“I wasn’t going to say that. The rest of that quote doesn’t get as much love, but I like the whole thing. ‘Oh, when she’s angry, she is keen and shrewd! She was a vixen when she went to school.’ Such Shakespearean sass.” I grinned down at my sushi. “I always thought it might make a cool tattoo.”
“On you, it would.”
I canted my head, surveying the milky canvas of her shoulders and arms, my mind straying helplessly to the remembered salt-and-confectioners’-sugar flavor of her skin. “Speaking of ink, do you have any? Seems like it would be your thing.”
A complicated expression slid over her face like a passing cloud as she glanced down at her plate. “I’ve meant to do it, a time or two,” she said, quicksilver eyes flicking back up at me, both wary and vulnerable. “But it hasn’t quite panned out yet, for . . . various reasons.”
“You realize being cryptic about it is only going to make me want to dig deeper.”
“In that case . . .” Her gaze swept over the collection of tattoos on the insides of my forearms, darkening with interest. “I’ll make you a deal.”
Reaching slowly across the table, she grazed a fingertip over the line of designs that ran vertically above the veins of my wrist. I felt her touch, the warm pad of her finger and the sharp edge of her nail, like a blooming tingle spiraling through my body. Coursing down my arm and into my torso, dipping into my belly and coming to coil hot between my thighs, as if she’d skimmed her finger directly along the raw skein of nerves that tangled under my skin.
“If you tell me what all of yours mean,” she said, as I caught my breath, her voice low and honey glazed. “Then I’ll return the favor.”
“You’re on.” I cocked my head, feeling a little tipsy and a lot bold, her touch still lingering on my skin. “Do you . . . maybe want to come over? For a nightcap, and tales of tattoos good and ill?”
She considered me for a moment, anticipation leaping into those pale wolf’s eyes. “You know what, Harlow? I think that sounds exactly like what I want to do.”
18
Things Told in Confidence
My mother’s garden felt different with Talia beside me; more intimate, wilder in its magic. A wedge of waxing moon surveilled us as we walked along the pavers, a secretive face set in three-quarters profile against a curtain of damask dark. The primroses went oddly quiet when we walked by them, then broke into racing whispers like a rumor passed behind hands. And a wind had spun up, smelling not just of cold and fall but of proper Halloween, the way it only ever smelled in Thistle Grove—like restive spirits, and the darker, deeper magic of things teetering on the brink of death. It felt, for the first time, like Samhain was nearly upon us.

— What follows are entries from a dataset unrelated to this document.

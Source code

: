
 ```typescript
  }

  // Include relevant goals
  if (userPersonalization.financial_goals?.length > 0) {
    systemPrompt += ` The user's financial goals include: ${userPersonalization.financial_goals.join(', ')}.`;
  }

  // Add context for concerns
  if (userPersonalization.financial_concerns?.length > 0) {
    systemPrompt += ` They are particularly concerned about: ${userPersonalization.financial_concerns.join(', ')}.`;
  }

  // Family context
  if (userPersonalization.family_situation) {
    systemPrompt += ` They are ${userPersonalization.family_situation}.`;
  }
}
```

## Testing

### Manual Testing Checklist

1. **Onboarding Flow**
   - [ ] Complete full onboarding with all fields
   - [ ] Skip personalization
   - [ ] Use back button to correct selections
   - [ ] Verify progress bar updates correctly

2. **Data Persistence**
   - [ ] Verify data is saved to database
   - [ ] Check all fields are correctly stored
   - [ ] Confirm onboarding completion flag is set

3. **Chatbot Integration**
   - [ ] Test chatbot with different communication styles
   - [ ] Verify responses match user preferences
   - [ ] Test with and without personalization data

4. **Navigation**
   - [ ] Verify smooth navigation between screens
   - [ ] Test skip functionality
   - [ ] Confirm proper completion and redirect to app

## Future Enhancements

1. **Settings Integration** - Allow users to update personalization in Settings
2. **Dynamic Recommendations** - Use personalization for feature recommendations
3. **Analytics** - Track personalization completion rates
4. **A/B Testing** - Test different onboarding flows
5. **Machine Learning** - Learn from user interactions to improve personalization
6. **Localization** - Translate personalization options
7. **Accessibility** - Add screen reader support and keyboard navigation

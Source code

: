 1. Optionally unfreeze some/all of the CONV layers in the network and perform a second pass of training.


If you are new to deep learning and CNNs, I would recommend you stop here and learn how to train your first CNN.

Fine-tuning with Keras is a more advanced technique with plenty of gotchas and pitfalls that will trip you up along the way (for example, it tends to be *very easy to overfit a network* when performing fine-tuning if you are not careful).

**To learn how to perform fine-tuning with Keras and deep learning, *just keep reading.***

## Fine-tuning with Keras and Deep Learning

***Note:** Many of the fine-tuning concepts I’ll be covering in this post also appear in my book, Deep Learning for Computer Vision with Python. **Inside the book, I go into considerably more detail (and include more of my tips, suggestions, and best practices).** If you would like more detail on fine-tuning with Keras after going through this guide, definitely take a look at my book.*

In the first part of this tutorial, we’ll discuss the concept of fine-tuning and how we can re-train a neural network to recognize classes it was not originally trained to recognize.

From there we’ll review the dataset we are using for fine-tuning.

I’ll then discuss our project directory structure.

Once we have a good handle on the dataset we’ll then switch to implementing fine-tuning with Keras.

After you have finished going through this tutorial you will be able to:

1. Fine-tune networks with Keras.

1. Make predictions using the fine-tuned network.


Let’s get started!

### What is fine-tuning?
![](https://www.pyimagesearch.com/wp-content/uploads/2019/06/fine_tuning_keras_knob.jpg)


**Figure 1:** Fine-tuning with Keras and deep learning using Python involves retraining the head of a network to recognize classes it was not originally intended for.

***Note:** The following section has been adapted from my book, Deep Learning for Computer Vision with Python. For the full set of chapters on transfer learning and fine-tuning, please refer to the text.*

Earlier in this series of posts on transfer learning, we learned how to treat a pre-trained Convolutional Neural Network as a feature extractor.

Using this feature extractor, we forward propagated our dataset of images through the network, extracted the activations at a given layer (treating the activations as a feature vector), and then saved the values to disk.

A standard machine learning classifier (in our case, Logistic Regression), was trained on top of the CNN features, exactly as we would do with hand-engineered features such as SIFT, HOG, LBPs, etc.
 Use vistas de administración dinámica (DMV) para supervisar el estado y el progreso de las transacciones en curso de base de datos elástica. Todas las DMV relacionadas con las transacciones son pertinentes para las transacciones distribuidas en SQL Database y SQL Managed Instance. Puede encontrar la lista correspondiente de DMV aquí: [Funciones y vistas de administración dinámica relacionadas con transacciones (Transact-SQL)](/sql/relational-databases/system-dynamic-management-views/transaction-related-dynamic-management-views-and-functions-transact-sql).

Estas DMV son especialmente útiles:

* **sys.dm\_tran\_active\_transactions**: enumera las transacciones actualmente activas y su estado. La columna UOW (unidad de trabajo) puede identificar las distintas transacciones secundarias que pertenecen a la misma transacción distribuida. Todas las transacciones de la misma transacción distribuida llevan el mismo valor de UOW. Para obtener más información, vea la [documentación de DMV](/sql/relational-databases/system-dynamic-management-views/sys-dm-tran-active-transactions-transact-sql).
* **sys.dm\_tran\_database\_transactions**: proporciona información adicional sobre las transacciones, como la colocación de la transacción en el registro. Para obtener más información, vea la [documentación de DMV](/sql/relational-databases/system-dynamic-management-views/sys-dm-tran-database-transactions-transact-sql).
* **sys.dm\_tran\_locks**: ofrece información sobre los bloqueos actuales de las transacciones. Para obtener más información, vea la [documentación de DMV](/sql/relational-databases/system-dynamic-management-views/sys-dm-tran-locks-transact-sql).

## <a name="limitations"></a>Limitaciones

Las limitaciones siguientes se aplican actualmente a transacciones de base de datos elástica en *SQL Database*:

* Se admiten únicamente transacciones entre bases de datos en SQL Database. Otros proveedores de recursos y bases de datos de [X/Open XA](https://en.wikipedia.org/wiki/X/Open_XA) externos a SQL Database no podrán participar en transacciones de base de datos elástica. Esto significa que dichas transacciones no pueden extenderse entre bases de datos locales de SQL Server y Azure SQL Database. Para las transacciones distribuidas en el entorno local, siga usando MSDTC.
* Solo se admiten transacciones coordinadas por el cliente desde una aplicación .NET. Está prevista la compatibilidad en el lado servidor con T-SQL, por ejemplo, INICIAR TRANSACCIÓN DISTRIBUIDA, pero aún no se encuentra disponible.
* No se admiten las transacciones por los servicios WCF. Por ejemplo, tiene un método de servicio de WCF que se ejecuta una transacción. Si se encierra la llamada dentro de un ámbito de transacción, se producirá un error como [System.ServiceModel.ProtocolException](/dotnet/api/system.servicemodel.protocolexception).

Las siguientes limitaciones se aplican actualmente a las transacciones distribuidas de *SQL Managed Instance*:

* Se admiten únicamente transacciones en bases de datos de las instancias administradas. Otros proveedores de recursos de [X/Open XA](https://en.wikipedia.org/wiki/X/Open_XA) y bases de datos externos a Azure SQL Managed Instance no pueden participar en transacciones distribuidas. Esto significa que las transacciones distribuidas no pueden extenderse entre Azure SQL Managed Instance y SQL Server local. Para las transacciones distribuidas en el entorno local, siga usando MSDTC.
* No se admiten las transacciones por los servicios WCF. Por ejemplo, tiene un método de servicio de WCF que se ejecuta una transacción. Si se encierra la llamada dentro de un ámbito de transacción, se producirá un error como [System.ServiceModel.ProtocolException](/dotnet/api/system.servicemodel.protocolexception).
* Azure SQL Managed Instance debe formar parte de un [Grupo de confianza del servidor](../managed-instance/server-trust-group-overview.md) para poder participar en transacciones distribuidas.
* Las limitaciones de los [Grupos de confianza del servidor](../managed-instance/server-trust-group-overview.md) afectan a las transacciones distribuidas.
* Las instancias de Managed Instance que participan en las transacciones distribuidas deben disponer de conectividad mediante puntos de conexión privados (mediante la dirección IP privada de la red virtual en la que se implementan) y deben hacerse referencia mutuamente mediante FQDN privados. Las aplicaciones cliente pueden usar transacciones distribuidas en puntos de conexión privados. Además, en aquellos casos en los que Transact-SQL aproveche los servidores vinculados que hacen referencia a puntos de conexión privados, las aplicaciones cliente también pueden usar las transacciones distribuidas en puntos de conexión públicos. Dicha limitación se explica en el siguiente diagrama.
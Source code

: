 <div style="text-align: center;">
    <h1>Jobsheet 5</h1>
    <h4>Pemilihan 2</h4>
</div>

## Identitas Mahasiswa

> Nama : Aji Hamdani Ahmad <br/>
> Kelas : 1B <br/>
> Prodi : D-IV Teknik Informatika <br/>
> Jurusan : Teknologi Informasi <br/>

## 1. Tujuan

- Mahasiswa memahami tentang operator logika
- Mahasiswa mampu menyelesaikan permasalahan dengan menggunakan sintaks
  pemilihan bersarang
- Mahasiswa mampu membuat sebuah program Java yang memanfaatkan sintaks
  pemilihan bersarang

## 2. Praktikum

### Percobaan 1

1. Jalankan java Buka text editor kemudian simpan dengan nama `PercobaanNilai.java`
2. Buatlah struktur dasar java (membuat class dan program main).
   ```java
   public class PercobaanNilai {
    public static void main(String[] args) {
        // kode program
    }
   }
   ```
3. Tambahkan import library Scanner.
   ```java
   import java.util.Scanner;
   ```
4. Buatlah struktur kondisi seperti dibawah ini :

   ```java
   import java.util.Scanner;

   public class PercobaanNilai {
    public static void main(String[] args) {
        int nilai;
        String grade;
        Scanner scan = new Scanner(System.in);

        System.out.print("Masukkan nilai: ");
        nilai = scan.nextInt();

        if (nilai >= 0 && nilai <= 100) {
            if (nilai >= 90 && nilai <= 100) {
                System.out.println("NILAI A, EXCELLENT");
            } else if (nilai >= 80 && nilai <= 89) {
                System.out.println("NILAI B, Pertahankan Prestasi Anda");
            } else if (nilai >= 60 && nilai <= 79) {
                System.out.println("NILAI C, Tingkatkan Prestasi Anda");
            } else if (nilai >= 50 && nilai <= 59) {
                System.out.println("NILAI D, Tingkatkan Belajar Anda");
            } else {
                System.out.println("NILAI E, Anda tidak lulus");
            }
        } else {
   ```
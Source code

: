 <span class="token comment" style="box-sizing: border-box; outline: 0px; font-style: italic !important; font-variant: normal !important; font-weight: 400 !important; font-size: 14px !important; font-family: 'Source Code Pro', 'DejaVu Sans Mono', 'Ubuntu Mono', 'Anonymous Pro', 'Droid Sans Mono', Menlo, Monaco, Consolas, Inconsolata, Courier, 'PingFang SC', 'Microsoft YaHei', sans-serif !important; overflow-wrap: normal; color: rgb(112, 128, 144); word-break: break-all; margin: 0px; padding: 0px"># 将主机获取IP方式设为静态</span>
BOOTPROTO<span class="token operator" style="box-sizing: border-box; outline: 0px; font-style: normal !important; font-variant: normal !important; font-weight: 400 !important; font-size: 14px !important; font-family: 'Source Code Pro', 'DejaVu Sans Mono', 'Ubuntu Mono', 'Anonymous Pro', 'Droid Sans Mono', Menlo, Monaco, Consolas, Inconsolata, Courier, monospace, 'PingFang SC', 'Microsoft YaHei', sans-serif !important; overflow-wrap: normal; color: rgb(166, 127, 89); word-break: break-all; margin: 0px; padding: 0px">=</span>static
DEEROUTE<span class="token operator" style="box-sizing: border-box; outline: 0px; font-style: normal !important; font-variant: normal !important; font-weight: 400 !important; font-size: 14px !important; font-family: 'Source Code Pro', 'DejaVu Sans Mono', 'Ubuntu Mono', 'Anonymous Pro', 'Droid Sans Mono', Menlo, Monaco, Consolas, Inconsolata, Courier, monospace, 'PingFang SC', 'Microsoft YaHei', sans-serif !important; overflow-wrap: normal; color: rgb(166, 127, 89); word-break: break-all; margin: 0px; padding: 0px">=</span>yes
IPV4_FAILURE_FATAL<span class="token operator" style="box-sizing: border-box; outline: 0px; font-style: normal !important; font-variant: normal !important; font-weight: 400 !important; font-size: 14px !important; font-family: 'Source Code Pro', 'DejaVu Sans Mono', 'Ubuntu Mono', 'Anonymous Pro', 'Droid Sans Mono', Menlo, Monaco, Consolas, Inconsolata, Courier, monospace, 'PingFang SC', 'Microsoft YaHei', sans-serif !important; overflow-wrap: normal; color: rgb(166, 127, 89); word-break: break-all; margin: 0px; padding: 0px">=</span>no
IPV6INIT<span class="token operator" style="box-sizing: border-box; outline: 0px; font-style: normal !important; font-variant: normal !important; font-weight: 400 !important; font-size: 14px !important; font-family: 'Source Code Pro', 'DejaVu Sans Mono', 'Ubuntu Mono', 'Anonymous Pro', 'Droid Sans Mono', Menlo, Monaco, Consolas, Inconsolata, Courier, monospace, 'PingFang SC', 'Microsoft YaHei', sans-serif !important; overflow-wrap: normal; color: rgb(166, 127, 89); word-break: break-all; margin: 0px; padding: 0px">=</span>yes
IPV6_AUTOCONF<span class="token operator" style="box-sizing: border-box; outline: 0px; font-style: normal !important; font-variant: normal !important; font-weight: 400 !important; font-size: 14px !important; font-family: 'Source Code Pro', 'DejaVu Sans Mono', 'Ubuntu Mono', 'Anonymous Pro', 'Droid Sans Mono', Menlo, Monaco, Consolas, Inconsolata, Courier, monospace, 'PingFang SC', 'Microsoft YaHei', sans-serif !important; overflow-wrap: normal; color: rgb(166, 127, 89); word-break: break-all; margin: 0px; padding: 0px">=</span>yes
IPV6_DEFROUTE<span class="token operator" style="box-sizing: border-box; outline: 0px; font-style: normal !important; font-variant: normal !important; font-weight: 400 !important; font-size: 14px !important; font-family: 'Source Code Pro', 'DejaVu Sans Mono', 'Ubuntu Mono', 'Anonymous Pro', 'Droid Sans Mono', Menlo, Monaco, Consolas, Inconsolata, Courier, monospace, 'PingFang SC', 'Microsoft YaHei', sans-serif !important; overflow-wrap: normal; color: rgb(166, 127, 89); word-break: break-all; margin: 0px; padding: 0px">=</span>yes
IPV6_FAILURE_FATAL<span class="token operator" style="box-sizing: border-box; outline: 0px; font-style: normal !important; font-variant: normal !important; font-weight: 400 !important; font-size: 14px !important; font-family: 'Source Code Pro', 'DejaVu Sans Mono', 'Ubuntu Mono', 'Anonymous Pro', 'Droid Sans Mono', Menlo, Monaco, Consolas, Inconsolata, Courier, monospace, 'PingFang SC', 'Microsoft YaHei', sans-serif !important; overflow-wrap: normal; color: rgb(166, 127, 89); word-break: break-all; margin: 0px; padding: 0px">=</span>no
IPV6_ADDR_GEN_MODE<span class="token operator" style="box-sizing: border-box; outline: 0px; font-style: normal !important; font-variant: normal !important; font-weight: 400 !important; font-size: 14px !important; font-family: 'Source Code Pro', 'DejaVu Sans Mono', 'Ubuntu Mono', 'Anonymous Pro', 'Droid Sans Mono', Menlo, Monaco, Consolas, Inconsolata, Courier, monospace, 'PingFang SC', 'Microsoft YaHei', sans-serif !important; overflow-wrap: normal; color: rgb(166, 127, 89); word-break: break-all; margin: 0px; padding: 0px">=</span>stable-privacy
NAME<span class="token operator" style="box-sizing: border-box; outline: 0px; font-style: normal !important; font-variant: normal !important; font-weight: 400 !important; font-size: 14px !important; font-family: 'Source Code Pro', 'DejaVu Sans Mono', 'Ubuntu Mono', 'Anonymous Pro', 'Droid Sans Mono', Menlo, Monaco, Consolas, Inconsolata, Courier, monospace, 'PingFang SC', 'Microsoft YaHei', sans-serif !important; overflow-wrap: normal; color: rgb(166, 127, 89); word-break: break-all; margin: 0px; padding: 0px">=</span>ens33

That smoky smell made me want to spend the whole night outside, standing under that watchful moon with my mouth wide open, breathing it all in. I suddenly felt like I couldn’t ever inhale enough of it, even if the night somehow stretched on for centuries.
“Cute,” Talia remarked, startling me out of my reverie as she skimmed her hand over a primrose that had angled itself to follow her like some cheeky little spy. The flower froze under her touch, then recoiled vehemently away, quivering with indignation. “Who’s the animator?”
“My mother. They’re usually a lot more whimsically charming than this,” I added, feeling weirdly like I had to apologize for the flowers’ chilly reception. “And less . . . salty.”
“No big deal. Animated plants never really vibe with me.” She shrugged, unfazed. “I don’t take it personally; it’s that Avramovs feel anathema to them. It freaks them out to feel the veil thinning so close to them when one of us is around, life being antithetical to death and all that. Or at least, that’s what Linden thinks, and she’d be the expert.”
“A bummer, but I guess that does make sense.”
I unlocked the door and let us both in, bracing myself for the wallop of love that Jasper delivered whenever we were reunited; whether I’d been gone for five hours or five minutes had no bearing on his level of enthusiasm. True to form, he came galumphing over, nearly tripping over himself as his claws scrabbled on the wooden floor, before colliding with my legs in a rapturous frenzy.
“Easy, bud, easy,” I managed through helpless laughter as he leapt up to lick my face. “Talia, meet Jasper, my mustachioed prince. And don’t worry if he’s standoffish at first, he can be a little . . .”
I trailed off as Jasper thumped back onto the floor, snuffled at Talia’s hand, and then proceeded to throw himself at her feet, rolling onto his back as she knelt to rub his exposed belly. He received the scratches with such over-the-top ecstasy it made me a little miffed; my prince was supposed to be a one-woman dog at heart. And she hadn’t even given him treats.